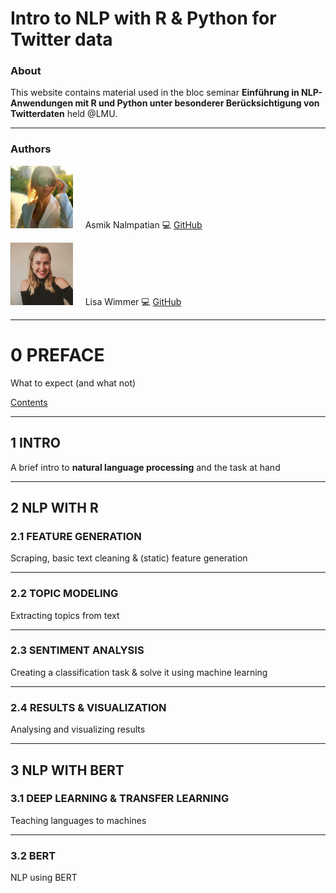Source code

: # Intro to NLP with R & Python for Twitter data
### About

This website contains material used in the bloc seminar **Einführung in NLP-Anwendungen mit R und Python unter besonderer Berücksichtigung von Twitterdaten** held @LMU.

***

### Authors

<img src="figures/bild_asmik.jfif" width="100" height="100"> &nbsp; &nbsp; Asmik Nalmpatian 💻 [GitHub](https://github.com/asmiknalmpatian)

<img src="figures/bild_lisa.PNG" width="100" height="100"> &nbsp; &nbsp; Lisa Wimmer 💻 [GitHub](https://github.com/lisa-wm)

***

# **0 PREFACE**
What to expect (and what not)

[Contents](pages/test.html)

***

## **1 INTRO**
A brief intro to **natural language processing** and the task at hand

***

## **2 NLP WITH R**
### **2.1 FEATURE GENERATION**
Scraping, basic text cleaning & (static) feature generation

***

### **2.2 TOPIC MODELING**
Extracting topics from text

***

### **2.3 SENTIMENT ANALYSIS**
Creating a classification task & solve it using machine learning

***

### **2.4 RESULTS & VISUALIZATION**
Analysing and visualizing results

***

## **3 NLP WITH BERT**
### **3.1 DEEP LEARNING & TRANSFER LEARNING**
Teaching languages to machines

***

### **3.2 BERT**
NLP using BERT


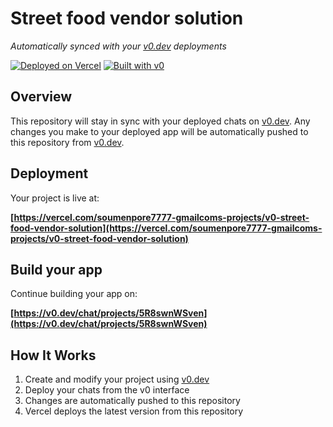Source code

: # Street food vendor solution

*Automatically synced with your [v0.dev](https://v0.dev) deployments*

[![Deployed on Vercel](https://img.shields.io/badge/Deployed%20on-Vercel-black?style=for-the-badge&logo=vercel)](https://vercel.com/soumenpore7777-gmailcoms-projects/v0-street-food-vendor-solution)
[![Built with v0](https://img.shields.io/badge/Built%20with-v0.dev-black?style=for-the-badge)](https://v0.dev/chat/projects/5R8swnWSven)

## Overview

This repository will stay in sync with your deployed chats on [v0.dev](https://v0.dev).
Any changes you make to your deployed app will be automatically pushed to this repository from [v0.dev](https://v0.dev).

## Deployment

Your project is live at:

**[https://vercel.com/soumenpore7777-gmailcoms-projects/v0-street-food-vendor-solution](https://vercel.com/soumenpore7777-gmailcoms-projects/v0-street-food-vendor-solution)**

## Build your app

Continue building your app on:

**[https://v0.dev/chat/projects/5R8swnWSven](https://v0.dev/chat/projects/5R8swnWSven)**

## How It Works

1. Create and modify your project using [v0.dev](https://v0.dev)
2. Deploy your chats from the v0 interface
3. Changes are automatically pushed to this repository
4. Vercel deploys the latest version from this repository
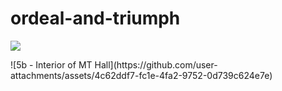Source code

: # ordeal-and-triumph
<a href="https://juncture-digital.org"><img src="https://juncture-digital.org/images/ve-button.png"></a>

<param ve-config 
       title="Ordeal and Triumph"
       author="Middle Temple Library"
       banner="https://www.middletemple.org.uk/sites/default/files/Uploads/IMG_0052.JPG" 
       layout="vertical">
![5b - Interior of MT Hall](https://github.com/user-attachments/assets/4c62ddf7-fc1e-4fa2-9752-0d739c624e7e)
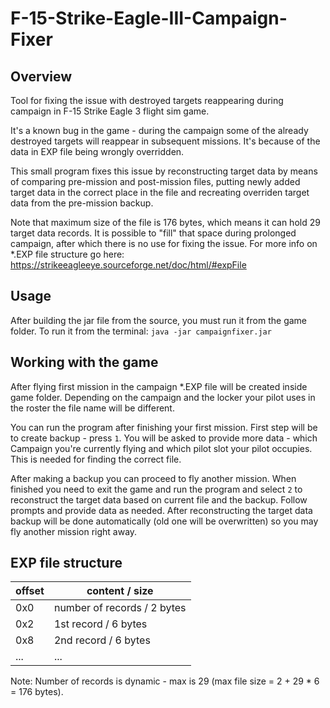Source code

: # F-15-Strike-Eagle-III-Campaign-Fixer

## Overview
Tool for fixing the issue with destroyed targets reappearing during campaign in F-15 Strike Eagle 3 flight sim game.

It's a known bug in the game - during the campaign some of the already destroyed targets will reappear in subsequent missions. It's because of the data in EXP file being wrongly overridden. 

This small program fixes this issue by reconstructing target data by means of comparing pre-mission and post-mission files, putting newly added target data in the correct place in the file and recreating overriden target data from the pre-mission backup.  

Note that maximum size of the file is 176 bytes, which means it can hold 29 target data records. It is possible to "fill" that space during prolonged campaign, after which there is no use for fixing the issue. For more info on *.EXP file structure go here: 
https://strikeeagleeye.sourceforge.net/doc/html/#expFile
## Usage
After building the jar file from the source, you must run it from the game folder.
To run it from the terminal:
`java -jar campaignfixer.jar`

## Working with the game
After flying first mission in the campaign *.EXP file will be created inside game folder. Depending on the campaign and the locker your pilot uses in the roster the file name will be different.

You can run the program after finishing your first mission. First step will be to create backup - press `1`. You will be asked to provide more data - which Campaign you're currently flying and which pilot slot your pilot occupies. This is needed for finding the correct file.

After making a backup you can proceed to fly another mission. When finished you need to exit the game and run the program and select `2` to reconstruct the target data based on current file and the backup. Follow prompts and provide data as needed. After reconstructing the target data backup will be done automatically (old one will be overwritten) so you may fly another mission right away.
## EXP file structure
|offset| content / size            |
|------|---------------------------|
|0x0 | number of records / 2 bytes |
|0x2 | 1st record / 6 bytes      |
|0x8 | 2nd record / 6 bytes      |
|... | ...                       |
Note: Number of records is dynamic - max is 29 (max file size = 2 + 29 * 6 = 176 bytes).

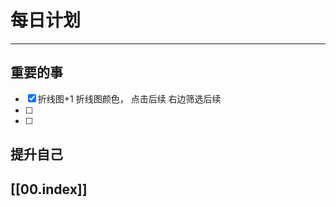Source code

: 
# 每日计划
---
## 重要的事

- [x]  折线图+1
      折线图颜色， 点击后续
      右边筛选后续
- [ ]  
- [ ]  



## 提升自己

  



## [[00.index]]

===

▶ What is required:
Output the records above exactly; leave out the pictures.

▶ Task output:
Source code

: # Intro to NLP with R & Python for Twitter data
### About

This website contains material used in the bloc seminar **Einführung in NLP-Anwendungen mit R und Python unter besonderer Berücksichtigung von Twitterdaten** held @LMU.

***

### Authors

<img src="figures/bild_asmik.jfif" width="100" height="100"> &nbsp; &nbsp; Asmik Nalmpatian 💻 [GitHub](https://github.com/asmiknalmpatian)

<img src="figures/bild_lisa.PNG" width="100" height="100"> &nbsp; &nbsp; Lisa Wimmer 💻 [GitHub](https://github.com/lisa-wm)

***

# **0 PREFACE**
What to expect (and what not)

[Contents](pages/test.html)

***

## **1 INTRO**
A brief intro to **natural language processing** and the task at hand

***

## **2 NLP WITH R**
### **2.1 FEATURE GENERATION**
Scraping, basic text cleaning & (static) feature generation

***

### **2.2 TOPIC MODELING**
Extracting topics from text

***

### **2.3 SENTIMENT ANALYSIS**
Creating a classification task & solve it using machine learning

***

### **2.4 RESULTS & VISUALIZATION**
Analysing and visualizing results

***

## **3 NLP WITH BERT**
### **3.1 DEEP LEARNING & TRANSFER LEARNING**
Teaching languages to machines

***

### **3.2 BERT**
NLP using BERT


Source code

: # Street food vendor solution

*Automatically synced with your [v0.dev](https://v0.dev) deployments*

[![Deployed on Vercel](https://img.shields.io/badge/Deployed%20on-Vercel-black?style=for-the-badge&logo=vercel)](https://vercel.com/soumenpore7777-gmailcoms-projects/v0-street-food-vendor-solution)
[![Built with v0](https://img.shields.io/badge/Built%20with-v0.dev-black?style=for-the-badge)](https://v0.dev/chat/projects/5R8swnWSven)

## Overview

This repository will stay in sync with your deployed chats on [v0.dev](https://v0.dev).
Any changes you make to your deployed app will be automatically pushed to this repository from [v0.dev](https://v0.dev).

## Deployment

Your project is live at:

**[https://vercel.com/soumenpore7777-gmailcoms-projects/v0-street-food-vendor-solution](https://vercel.com/soumenpore7777-gmailcoms-projects/v0-street-food-vendor-solution)**

## Build your app

Continue building your app on:

**[https://v0.dev/chat/projects/5R8swnWSven](https://v0.dev/chat/projects/5R8swnWSven)**

## How It Works

1. Create and modify your project using [v0.dev](https://v0.dev)
2. Deploy your chats from the v0 interface
3. Changes are automatically pushed to this repository
4. Vercel deploys the latest version from this repository
Source code

: # ordeal-and-triumph
<a href="https://juncture-digital.org"><img src="https://juncture-digital.org/images/ve-button.png"></a>

<param ve-config 
       title="Ordeal and Triumph"
       author="Middle Temple Library"
       banner="https://www.middletemple.org.uk/sites/default/files/Uploads/IMG_0052.JPG" 
       layout="vertical">
![5b - Interior of MT Hall](https://github.com/user-attachments/assets/4c62ddf7-fc1e-4fa2-9752-0d739c624e7e)
Source code

: # F-15-Strike-Eagle-III-Campaign-Fixer

## Overview
Tool for fixing the issue with destroyed targets reappearing during campaign in F-15 Strike Eagle 3 flight sim game.

It's a known bug in the game - during the campaign some of the already destroyed targets will reappear in subsequent missions. It's because of the data in EXP file being wrongly overridden. 

This small program fixes this issue by reconstructing target data by means of comparing pre-mission and post-mission files, putting newly added target data in the correct place in the file and recreating overriden target data from the pre-mission backup.  

Note that maximum size of the file is 176 bytes, which means it can hold 29 target data records. It is possible to "fill" that space during prolonged campaign, after which there is no use for fixing the issue. For more info on *.EXP file structure go here: 
https://strikeeagleeye.sourceforge.net/doc/html/#expFile
## Usage
After building the jar file from the source, you must run it from the game folder.
To run it from the terminal:
`java -jar campaignfixer.jar`

## Working with the game
After flying first mission in the campaign *.EXP file will be created inside game folder. Depending on the campaign and the locker your pilot uses in the roster the file name will be different.

You can run the program after finishing your first mission. First step will be to create backup - press `1`. You will be asked to provide more data - which Campaign you're currently flying and which pilot slot your pilot occupies. This is needed for finding the correct file.

After making a backup you can proceed to fly another mission. When finished you need to exit the game and run the program and select `2` to reconstruct the target data based on current file and the backup. Follow prompts and provide data as needed. After reconstructing the target data backup will be done automatically (old one will be overwritten) so you may fly another mission right away.
## EXP file structure
|offset| content / size            |
|------|---------------------------|
|0x0 | number of records / 2 bytes |
|0x2 | 1st record / 6 bytes      |
|0x8 | 2nd record / 6 bytes      |
|... | ...                       |
Note: Number of records is dynamic - max is 29 (max file size = 2 + 29 * 6 = 176 bytes).

Source code

: 
# 每日计划
---
## 重要的事

- [x]  折线图+1
      折线图颜色， 点击后续
      右边筛选后续
- [ ]  
- [ ]  



## 提升自己

  



## [[00.index]]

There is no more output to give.